Six Sigma is intended to create a reliable and efficient process. You define up front what the expected process output should be, and Six Sigma provides statistical tools to measure if the real output is within the acceptable limits. If not, it provides tools and techniques to tweak the process to perform better. This is ideal if you want to squeeze out every non-productive employee in a department.
Within software projects, efficiency and reliability of the process are not the main focus. Most of the time the project should be adaptive, absorb changes, being able to handle a dynamic environment above everything else. And you can just optimize primarily for one of these objectives, not for both. If innovation and creativity is needed, then planning out every little detail and making sure no one deviates from the plan will definitely ruin it all. It is a matter of forks and knives; not one is better, both are different things with different purposes.
So, that would be the "No! Get outta here!" part of the answer.
To support the objectives of Six Sigma, it provides techniques to make a process measurable, make it precise. Like I said, it is mainly a statistical method, so you really need metrics for that. And to facilitate doing something with the results, it has decision support tools, and ways to evaluate alternatives. Perhaps you are thinking "Woohee. So?" Remember, the biggest problems in software projects arise from miscommunication, stating one's expectations, and things like decision making. Ring a bell?
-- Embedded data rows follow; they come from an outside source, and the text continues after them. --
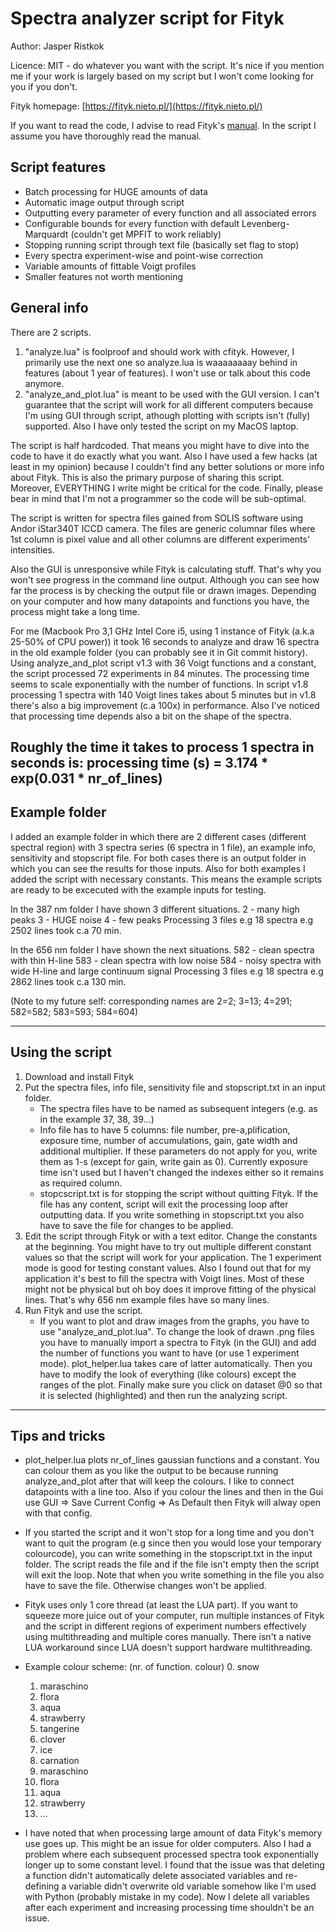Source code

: # Spectra analyzer script for Fityk

Author: Jasper Ristkok

Licence: MIT - do whatever you want with the script. It's nice if you mention me if your work is largely based on my script but I won't come looking for you if you don't.

Fityk homepage: [https://fityk.nieto.pl/](https://fityk.nieto.pl/)

If you want to read the code, I advise to read Fityk's [manual](https://fityk.nieto.pl/fityk-manual.html). In the script I assume you have thoroughly read the manual.

## Script features

* Batch processing for HUGE amounts of data
* Automatic image output through script
* Outputting every parameter of every function and all associated errors
* Configurable bounds for every function with default Levenberg-Marquardt (couldn't get MPFIT to work reliably)
* Stopping running script through text file (basically set flag to stop)
* Every spectra experiment-wise and point-wise correction
* Variable amounts of fittable Voigt profiles
* Smaller features not worth mentioning

## General info

There are 2 scripts.

1. "analyze.lua" is foolproof and should work with cfityk. However, I primarily use the next one so analyze.lua is waaaaaaaay behind in features (about 1 year of features). I won't use or talk about this code anymore.
2. "analyze_and_plot.lua" is meant to be used with the GUI version. I can't guarantee that the script will work for all different computers because I'm using GUI through script, athough plotting with scripts isn't (fully) supported. Also I have only tested the script on my MacOS laptop.

The script is half hardcoded. That means you might have to dive into the code to have it do exactly what you want. Also I have used a few hacks (at least in my opinion) because I couldn't find any better solutions or more info about Fityk. This is also the primary purpose of sharing this script. Moreover, EVERYTHING I write might be critical for the code. Finally, please bear in mind that I'm not a programmer so the code will be sub-optimal.

The script is written for spectra files gained from SOLIS software using Andor iStar340T ICCD camera. The files are generic columnar files where 1st column is pixel value and all other columns are different experiments' intensities.

Also the GUI is unresponsive while Fityk is calculating stuff. That's why you won't see progress in the command line output. Although you can see how far the process is by checking the output file or drawn images. Depending on your computer and how many datapoints and functions you have, the process might take a long time. 

For me (Macbook Pro 3,1 GHz Intel Core i5, using 1 instance of Fityk (a.k.a 25-50% of CPU power)) it took 16 seconds to analyze and draw 16 spectra in the old example folder (you can probably see it in Git commit history). Using analyze_and_plot script v1.3 with 36 Voigt functions and a constant, the script processed 72 experiments in 84 minutes. The processing time seems to scale exponentially with the number of functions. In script v1.8 processing 1 spectra with 140 Voigt lines takes about 5 minutes but in v1.8 there's also a big improvement (c.a 100x) in performance. Also I've noticed that processing time depends also a bit on the shape of the spectra.

Roughly the time it takes to process 1 spectra in seconds is:
processing time (s) = 3.174 * exp(0.031 * nr_of_lines)
---

## Example folder

I added an example folder in which there are 2 different cases (different spectral region) with 3 spectra series (6 spectra in 1 file), an example info, sensitivity and stopscript file. For both cases there is an output folder in which you can see the results for those inputs. Also for both examples I added the script with necessary constants. This means the example scripts are ready to be excecuted with the example inputs for testing.

In the 387 nm folder I have shown 3 different situations.
2 - many high peaks
3 - HUGE noise
4 - few peaks
Processing 3 files e.g 18 spectra e.g 2502 lines took c.a 70 min.

In the 656 nm folder I have shown the next situations.
582 - clean spectra with thin H-line
583 - clean spectra with low noise
584 - noisy spectra with wide H-line and large continuum signal
Processing 3 files e.g 18 spectra e.g 2862 lines took c.a 130 min.


(Note to my future self: corresponding names are 2=2; 3=13; 4=291; 582=582; 583=593; 584=604)

---

## Using the script

1. Download and install Fityk
2. Put the spectra files, info file, sensitivity file and stopscript.txt in an input folder.
	* The spectra files have to be named as subsequent integers (e.g. as in the example 37, 38, 39...)
	* Info file has to have 5 columns: file number, pre-a,plification, exposure time, number of accumulations, gain, gate width and additional multiplier. If these parameters do not apply for you, write them as 1-s (except for gain, write gain as 0). Currently exposure time isn't used but I haven't changed the indexes either so it remains as required column.
	* stopcscript.txt is for stopping the script without quitting Fityk. If the file has any content, script will exit the processing loop after outputting data. If you write something in stopscript.txt you also have to save the file for changes to be applied.
3. Edit the script through Fityk or with a text editor. Change the constants at the beginning. You might have to try out multiple different constant values so that the script will work for your application. The 1 experiment mode is good for testing constant values.  Also I found out that for my application it's best to fill the spectra with Voigt lines. Most of these might not be physical but oh boy does it improve fitting of the physical lines. That's why 656 nm example files have so many lines.
4. Run Fityk and use the script.
	* If you want to plot and draw images from the graphs, you have to use "analyze_and_plot.lua". To change the look of drawn .png files you have to manually import a spectra to Fityk (in the GUI) and add the number of functions you want to have (or use 1 experiment mode). plot_helper.lua takes care of latter automatically. Then you have to modify the look of everything (like colours) except the ranges of the plot. Finally make sure you click on dataset @0 so that it is selected (highlighted) and then run the analyzing script. 

---

## Tips and tricks

* plot_helper.lua plots nr_of_lines gaussian functions and a constant. You can colour them as you like the output to be because running analyze_and_plot after that will keep the colours. I like to connect datapoints with a line too. Also if you colour the lines and then in the Gui use GUI => Save Current Config => As Default then Fityk will alway open with that config.
* If you started the script and it won't stop for a long time and you don't want to quit the program (e.g since then you would lose your temporary colourcode), you can write something in the stopscript.txt in the input folder. The script reads the file and if the file isn't empty then the script will exit the loop. Note that when you write something in the file you also have to save the file. Otherwise changes won't be applied.
* Fityk uses only 1 core thread (at least the LUA part). If you want to squeeze more juice out of your computer, run multiple instances of Fityk and the script in different regions of experiment numbers effectively using multithreading and multiple cores manually. There isn't a native LUA workaround since LUA doesn't support hardware multithreading.
* Example colour scheme: (nr. of function. colour)
	0. snow
	1. maraschino
	2. flora
	3. aqua
	4. strawberry
	5. tangerine
	6. clover
	7. ice
	8. carnation
	9. maraschino
	10. flora
	11. aqua
	12. strawberry
	13. ...


* I have noted that when processing large amount of data Fityk's memory use goes up. This might be an issue for older computers. Also I had a problem where each subsequent processed spectra took exponentially longer up to some constant level. I found that the issue was that deleting a function didn't automatically delete associated variables and re-defining a variable didn't overwrite old variable somehow like I'm used with Python (probably mistake in my code). Now I delete all variables after each experiment and increasing processing time shouldn't be an issue.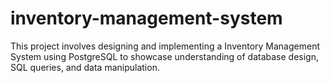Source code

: # inventory-management-system
This project involves designing and implementing a Inventory Management System using PostgreSQL to showcase understanding of database design, SQL queries, and data manipulation.
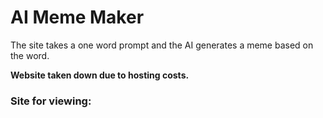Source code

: # AI Meme Maker

The site takes a one word prompt and the AI generates a meme based on the word.

**Website taken down due to hosting costs.**

### Site for viewing: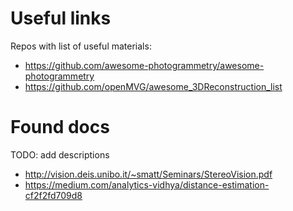 # Useful links
Repos with list of useful materials:
- https://github.com/awesome-photogrammetry/awesome-photogrammetry
- https://github.com/openMVG/awesome_3DReconstruction_list

# Found docs
TODO: add descriptions
- http://vision.deis.unibo.it/~smatt/Seminars/StereoVision.pdf
- https://medium.com/analytics-vidhya/distance-estimation-cf2f2fd709d8
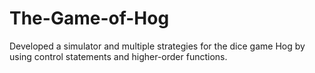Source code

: # The-Game-of-Hog
Developed a simulator and multiple strategies for the dice game Hog by using control statements and higher-order functions.
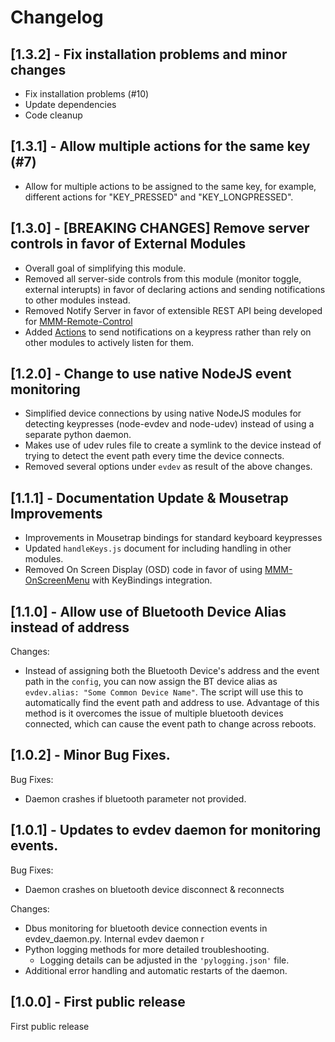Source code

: # Changelog

## [1.3.2] - Fix installation problems and minor changes

* Fix installation problems (#10)
* Update dependencies
* Code cleanup

## [1.3.1] - Allow multiple actions for the same key (#7)

* Allow for multiple actions to be assigned to the same key, for example, different actions for "KEY_PRESSED" and "KEY_LONGPRESSED".

## [1.3.0] - [BREAKING CHANGES] Remove server controls in favor of External Modules

* Overall goal of simplifying this module.
* Removed all server-side controls from this module (monitor toggle, external interupts) in favor of declaring actions and sending notifications to other modules instead.
* Removed Notify Server in favor of extensible REST API being developed for [MMM-Remote-Control](https://github.com/Jopyth/MMM-Remote-Control/pull/104)
* Added [Actions](README.md#Actions) to send notifications on a keypress rather than rely on other modules to actively listen for them.

## [1.2.0] - Change to use native NodeJS event monitoring

* Simplified device connections by using native NodeJS modules for detecting keypresses (node-evdev and node-udev) instead of using a separate python daemon.
* Makes use of udev rules file to create a symlink to the device instead of trying to detect the event path every time the device connects.
* Removed several options under `evdev` as result of the above changes.


## [1.1.1] - Documentation Update & Mousetrap Improvements

* Improvements in Mousetrap bindings for standard keyboard keypresses
* Updated `handleKeys.js` document for including handling in other modules.
* Removed On Screen Display (OSD) code in favor of using [MMM-OnScreenMenu](https://github.com/shbatm/MMM-OnScreenMenu) with KeyBindings integration.

## [1.1.0] - Allow use of Bluetooth Device Alias instead of address

Changes:

* Instead of assigning both the Bluetooth Device's address and the event path in the `config`, you can now assign the BT device alias as `evdev.alias: "Some Common Device Name"`.  The script will use this to automatically find the event path and address to use.  Advantage of this method is it overcomes the issue of multiple bluetooth devices connected, which can cause the event path to change across reboots.

## [1.0.2] - Minor Bug Fixes.

Bug Fixes:

* Daemon crashes if bluetooth parameter not provided.

## [1.0.1] - Updates to evdev daemon for monitoring events.

Bug Fixes:

* Daemon crashes on bluetooth device disconnect & reconnects

Changes:

* Dbus monitoring for bluetooth device connection events in evdev_daemon.py. Internal evdev daemon r 
* Python logging methods for more detailed troubleshooting.
    - Logging details can be adjusted in the `'pylogging.json'` file.
* Additional error handling and automatic restarts of the daemon.

## [1.0.0] - First public release

First public release
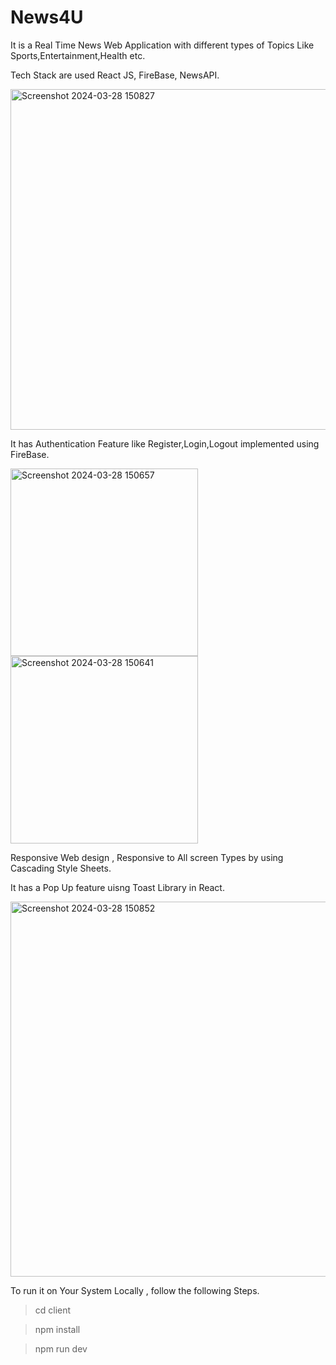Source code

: # News4U
It is a Real Time News Web Application with different types of Topics Like Sports,Entertainment,Health etc.

Tech Stack are used React JS, FireBase, NewsAPI.

<img width="545" alt="Screenshot 2024-03-28 150827" src="https://github.com/shutupsuhani/News4U/assets/151936391/9b4fc994-e3b0-42a5-a344-213c0a816f5a">

It has  Authentication  Feature like Register,Login,Logout implemented using FireBase.

<img width="300" alt="Screenshot 2024-03-28 150657" src="https://github.com/shutupsuhani/News4U/assets/151936391/3505bef2-8bae-48e7-a561-765ade25f7dc">         <img width="300" alt="Screenshot 2024-03-28 150641" src="https://github.com/shutupsuhani/News4U/assets/151936391/b76896aa-ceac-4bbf-8030-f1f50e659e31">

Responsive Web design , Responsive to All screen Types by using Cascading Style Sheets.

It has a Pop Up feature uisng Toast Library in React.

<img width="600" alt="Screenshot 2024-03-28 150852" src="https://github.com/shutupsuhani/News4U/assets/151936391/36f2123e-7ed8-46dc-99ee-10f2ba2e4bf3">


To run it on Your System Locally , follow the following Steps.
> cd client

> npm install

> npm run dev


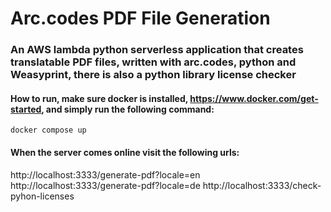 # Arc.codes PDF File Generation

### An AWS lambda python serverless application that creates translatable PDF files, written with arc.codes, python and Weasyprint, there is also a python library license checker

#### How to run, make sure docker is installed, https://www.docker.com/get-started, and simply run the following command:
`docker compose up`
 
#### When the server comes online visit the following urls: 
http://localhost:3333/generate-pdf?locale=en
http://localhost:3333/generate-pdf?locale=de
http://localhost:3333/check-pyhon-licenses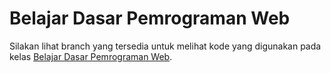 # Belajar Dasar Pemrograman Web
Silakan lihat branch yang tersedia untuk melihat kode yang digunakan pada kelas [Belajar Dasar Pemrograman Web](https://www.dicoding.com/academies/123/).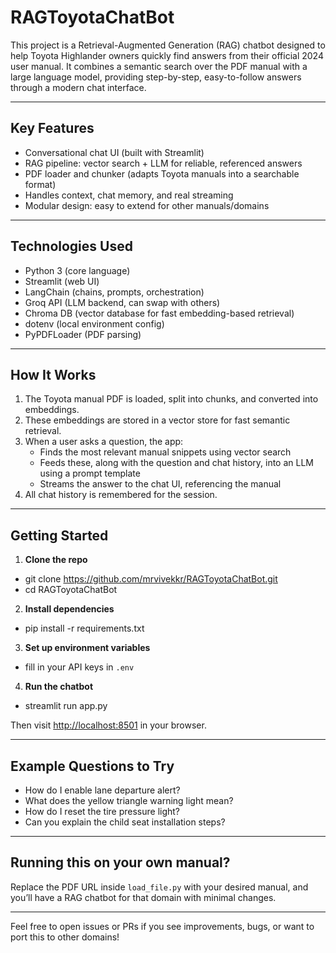 # RAGToyotaChatBot

This project is a Retrieval-Augmented Generation (RAG) chatbot designed to help Toyota Highlander owners quickly find answers from their official 2024 user manual. It combines a semantic search over the PDF manual with a large language model, providing step-by-step, easy-to-follow answers through a modern chat interface.

---

## Key Features

- Conversational chat UI (built with Streamlit)
- RAG pipeline: vector search + LLM for reliable, referenced answers
- PDF loader and chunker (adapts Toyota manuals into a searchable format)
- Handles context, chat memory, and real streaming
- Modular design: easy to extend for other manuals/domains

---

## Technologies Used

- Python 3 (core language)
- Streamlit (web UI)
- LangChain (chains, prompts, orchestration)
- Groq API (LLM backend, can swap with others)
- Chroma DB (vector database for fast embedding-based retrieval)
- dotenv (local environment config)
- PyPDFLoader (PDF parsing)

---

## How It Works

1. The Toyota manual PDF is loaded, split into chunks, and converted into embeddings.
2. These embeddings are stored in a vector store for fast semantic retrieval.
3. When a user asks a question, the app:
   - Finds the most relevant manual snippets using vector search
   - Feeds these, along with the question and chat history, into an LLM using a prompt template
   - Streams the answer to the chat UI, referencing the manual
4. All chat history is remembered for the session.

---


## Getting Started

1. **Clone the repo**

- git clone https://github.com/mrvivekkr/RAGToyotaChatBot.git
- cd RAGToyotaChatBot

2. **Install dependencies**

- pip install -r requirements.txt


3. **Set up environment variables**

- fill in your API keys in `.env` 

4. **Run the chatbot**
- streamlit run app.py

Then visit [http://localhost:8501](http://localhost:8501) in your browser.

---

## Example Questions to Try

- How do I enable lane departure alert?
- What does the yellow triangle warning light mean?
- How do I reset the tire pressure light?
- Can you explain the child seat installation steps?

---

## Running this on your own manual?

Replace the PDF URL inside `load_file.py` with your desired manual, and you’ll have a RAG chatbot for that domain with minimal changes.

---

Feel free to open issues or PRs if you see improvements, bugs, or want to port this to other domains!
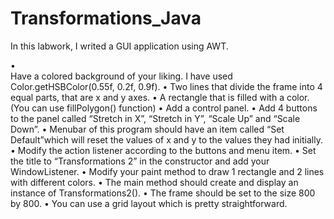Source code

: # Transformations_Java

In this labwork, I writed a GUI application using AWT. 

• <br>Have a colored background of your liking. I have used Color.getHSBColor(0.55f, 0.2f, 0.9f).
• Two lines that divide the frame into 4 equal parts, that are x and y axes.
• A rectangle that is filled with a color. (You can use fillPolygon() function)
• Add a control panel.
• Add 4 buttons to the panel called “Stretch in X”, “Stretch in Y”, “Scale Up” and “Scale Down”.
• Menubar of this program should have an item called “Set Default”which will reset the values of x and y to the values they had initially.
• Modify the action listener according to the buttons and menu item.
• Set the title to “Transformations 2” in the constructor and add your WindowListener.
• Modify your paint method to draw 1 rectangle and 2 lines with different colors.
• The main method should create and display an instance of Transformations2().
• The frame should be set to the size 800 by 800.
• You can use a grid layout which is pretty straightforward.
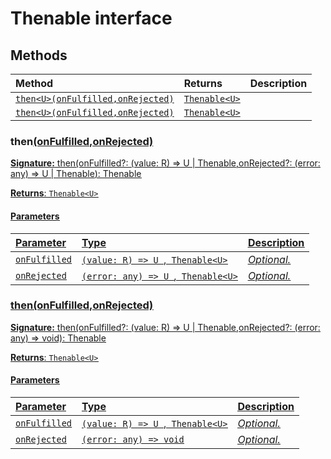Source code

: # Thenable interface













## Methods

| Method	   |  Returns	| Description|
|:-------------|:-------|:-----------|
|[`then<U>(onFulfilled,onRejected)`](#then<u>onfulfilledonrejected)      | [`Thenable<U>`](../es6-promise/thenable.md) |  |
|[`then<U>(onFulfilled,onRejected)`](#then<u>onfulfilledonrejected)      | [`Thenable<U>`](../es6-promise/thenable.md) |  |




### then<U>(onFulfilled,onRejected)



**Signature:** then<U>(onFulfilled?: (value: R) => U | [Thenable](../es6-promise/thenable.md)<U>,onRejected?: (error: any) => U | Thenable<U>): Thenable<U>

**Returns**: [`Thenable<U>`](../es6-promise/thenable.md)



#### Parameters


| Parameter	   | Type    | Description |
|:-------------|:---------------|:------------|
| `onFulfilled`    | `(value: R) => U `,[` Thenable<U>`](../es6-promise/thenable.md) | _Optional._ |
| `onRejected`    | `(error: any) => U `,[` Thenable<U>`](../es6-promise/thenable.md) | _Optional._ |


### then<U>(onFulfilled,onRejected)



**Signature:** then<U>(onFulfilled?: (value: R) => U | [Thenable](../es6-promise/thenable.md)<U>,onRejected?: (error: any) => void): Thenable<U>

**Returns**: [`Thenable<U>`](../es6-promise/thenable.md)



#### Parameters


| Parameter	   | Type    | Description |
|:-------------|:---------------|:------------|
| `onFulfilled`    | `(value: R) => U `,[` Thenable<U>`](../es6-promise/thenable.md) | _Optional._ |
| `onRejected`    | `(error: any) => void` | _Optional._ |

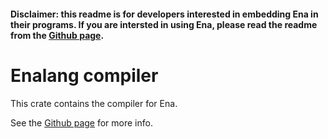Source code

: #### Disclaimer: this readme is for developers interested in embedding Ena in their programs. If you are intersted in using Ena, please read the readme from the [Github page](https://github.com/kislball/ena).

# Enalang compiler

This crate contains the compiler for Ena.

See the [Github page](https://github.com/kislball/ena) for more info.
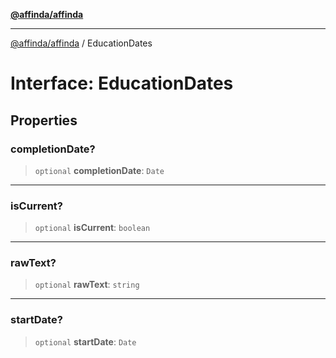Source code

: [**@affinda/affinda**](../README.md)

***

[@affinda/affinda](../globals.md) / EducationDates

# Interface: EducationDates

## Properties

### completionDate?

> `optional` **completionDate**: `Date`

***

### isCurrent?

> `optional` **isCurrent**: `boolean`

***

### rawText?

> `optional` **rawText**: `string`

***

### startDate?

> `optional` **startDate**: `Date`
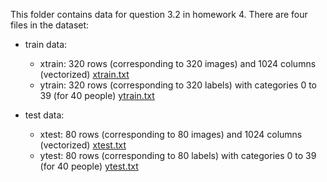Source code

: This folder contains data for question 3.2 in homework 4. There are four files in the dataset:

- train data:

  - xtrain: 320 rows (corresponding to 320 images) and 1024 columns (vectorized) [xtrain.txt](https://36708.github.io/hw4_q3_data/xtrain.txt)
  - ytrain: 320 rows (corresponding to 320 labels) with categories 0 to 39 (for 40 people) [ytrain.txt](https://36708.github.io/hw4_q3_data/ytrain.txt)

- test data:

  - xtest: 80 rows (corresponding to 80 images) and 1024 columns (vectorized) [xtest.txt](https://36708.github.io/hw4_q3_data/xtest.txt)
  - ytest: 80 rows (corresponding to 80 labels) with categories 0 to 39 (for 40 people) [ytest.txt](https://36708.github.io/hw4_q3_data/ytest.txt)
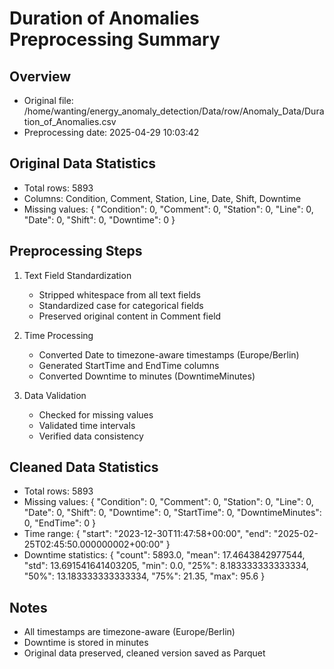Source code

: # Duration of Anomalies Preprocessing Summary

## Overview
- Original file: /home/wanting/energy_anomaly_detection/Data/row/Anomaly_Data/Duration_of_Anomalies.csv
- Preprocessing date: 2025-04-29 10:03:42

## Original Data Statistics
- Total rows: 5893
- Columns: Condition, Comment, Station, Line, Date, Shift, Downtime
- Missing values: {
  "Condition": 0,
  "Comment": 0,
  "Station": 0,
  "Line": 0,
  "Date": 0,
  "Shift": 0,
  "Downtime": 0
}

## Preprocessing Steps
1. Text Field Standardization
   - Stripped whitespace from all text fields
   - Standardized case for categorical fields
   - Preserved original content in Comment field

2. Time Processing
   - Converted Date to timezone-aware timestamps (Europe/Berlin)
   - Generated StartTime and EndTime columns
   - Converted Downtime to minutes (DowntimeMinutes)

3. Data Validation
   - Checked for missing values
   - Validated time intervals
   - Verified data consistency

## Cleaned Data Statistics
- Total rows: 5893
- Missing values: {
  "Condition": 0,
  "Comment": 0,
  "Station": 0,
  "Line": 0,
  "Date": 0,
  "Shift": 0,
  "Downtime": 0,
  "StartTime": 0,
  "DowntimeMinutes": 0,
  "EndTime": 0
}
- Time range: {
  "start": "2023-12-30T11:47:58+00:00",
  "end": "2025-02-25T02:45:50.000000002+00:00"
}
- Downtime statistics: {
  "count": 5893.0,
  "mean": 17.4643842977544,
  "std": 13.691541641403205,
  "min": 0.0,
  "25%": 8.183333333333334,
  "50%": 13.183333333333334,
  "75%": 21.35,
  "max": 95.6
}

## Notes
- All timestamps are timezone-aware (Europe/Berlin)
- Downtime is stored in minutes
- Original data preserved, cleaned version saved as Parquet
The techniques to make business goals clear and measurable, to analyze their progress and to use them to facilitate decision making can be of tremendous use in any project. Especially in software projects where fuzziness is king. I recommend that you go over Six Sigma with this idea in mind and pick out the techniques you like. This is the "dirty fingernails" answer.
On this last matter I also want to point out to you the concept of "Planguage." This is a mix between planning and language and invented by Tom Gilb. Basically it is a structure to express the requirements to process and product in. Every element has a metric associated with it; you define what the scale is, how you are going to measure it and what the past, current and desired values within the metric are. The idea is to be exact in definitions to avoid problems in communications, and to facilitate again decision making in projects. Tom's son, Kai, has written a document about the use of Planguage in his EVO project management method. Under "Evo" you can download the book manuscript as a PDF.